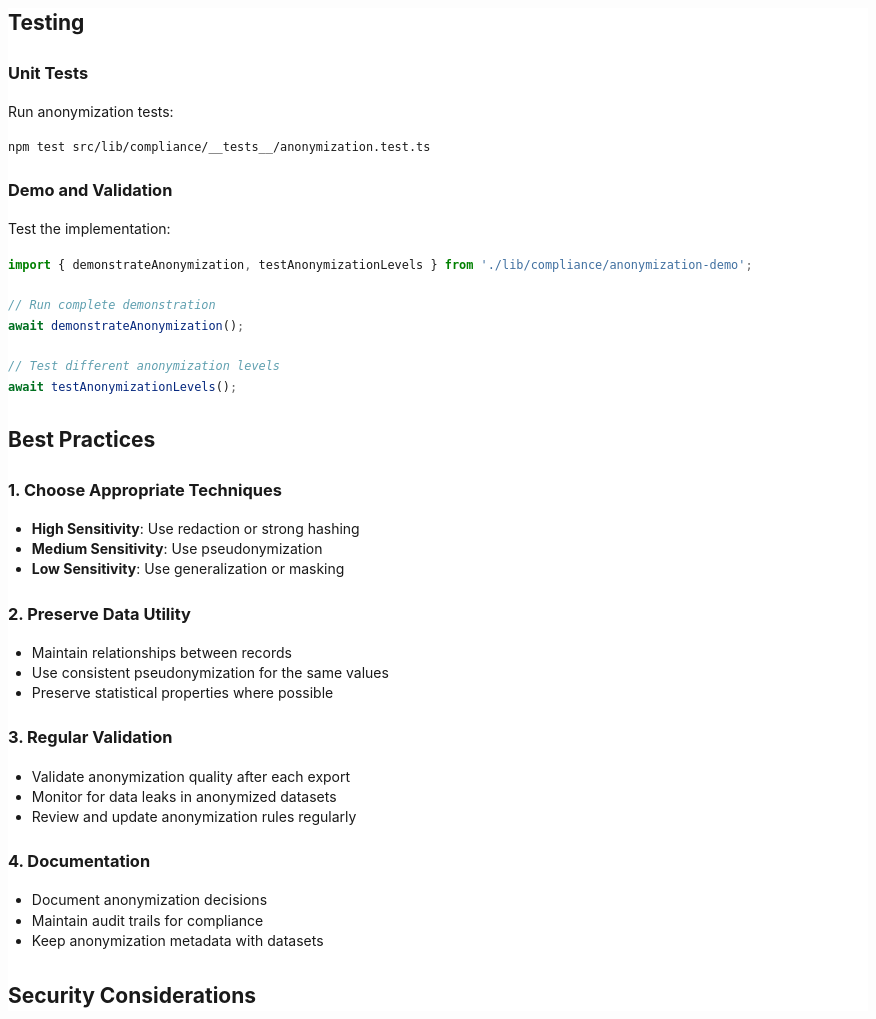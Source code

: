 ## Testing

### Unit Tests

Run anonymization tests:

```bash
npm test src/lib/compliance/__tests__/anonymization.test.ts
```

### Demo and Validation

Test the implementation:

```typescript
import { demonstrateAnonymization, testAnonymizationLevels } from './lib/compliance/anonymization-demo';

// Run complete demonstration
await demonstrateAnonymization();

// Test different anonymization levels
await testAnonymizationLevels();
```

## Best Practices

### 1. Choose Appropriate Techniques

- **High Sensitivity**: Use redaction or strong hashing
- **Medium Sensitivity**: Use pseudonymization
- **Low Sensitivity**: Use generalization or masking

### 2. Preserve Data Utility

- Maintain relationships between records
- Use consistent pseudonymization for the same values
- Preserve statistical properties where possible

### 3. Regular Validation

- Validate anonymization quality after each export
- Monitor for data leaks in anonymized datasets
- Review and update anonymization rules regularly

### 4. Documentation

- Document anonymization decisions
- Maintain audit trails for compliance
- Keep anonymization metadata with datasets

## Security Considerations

* **WHAT THIS TASK INVOLVES**
Every line of the listing above is to be set down verbatim, without the pictures.

* **EXERCISE OUTPUT**
Source code

: ## Testing

### Unit Tests

Run anonymization tests:

```bash
npm test src/lib/compliance/__tests__/anonymization.test.ts
```

### Demo and Validation

Test the implementation:

```typescript
import { demonstrateAnonymization, testAnonymizationLevels } from './lib/compliance/anonymization-demo';

// Run complete demonstration
await demonstrateAnonymization();

// Test different anonymization levels
await testAnonymizationLevels();
```

## Best Practices

### 1. Choose Appropriate Techniques

- **High Sensitivity**: Use redaction or strong hashing
- **Medium Sensitivity**: Use pseudonymization
- **Low Sensitivity**: Use generalization or masking

### 2. Preserve Data Utility

- Maintain relationships between records
- Use consistent pseudonymization for the same values
- Preserve statistical properties where possible

### 3. Regular Validation

- Validate anonymization quality after each export
- Monitor for data leaks in anonymized datasets
- Review and update anonymization rules regularly

### 4. Documentation

- Document anonymization decisions
- Maintain audit trails for compliance
- Keep anonymization metadata with datasets

## Security Considerations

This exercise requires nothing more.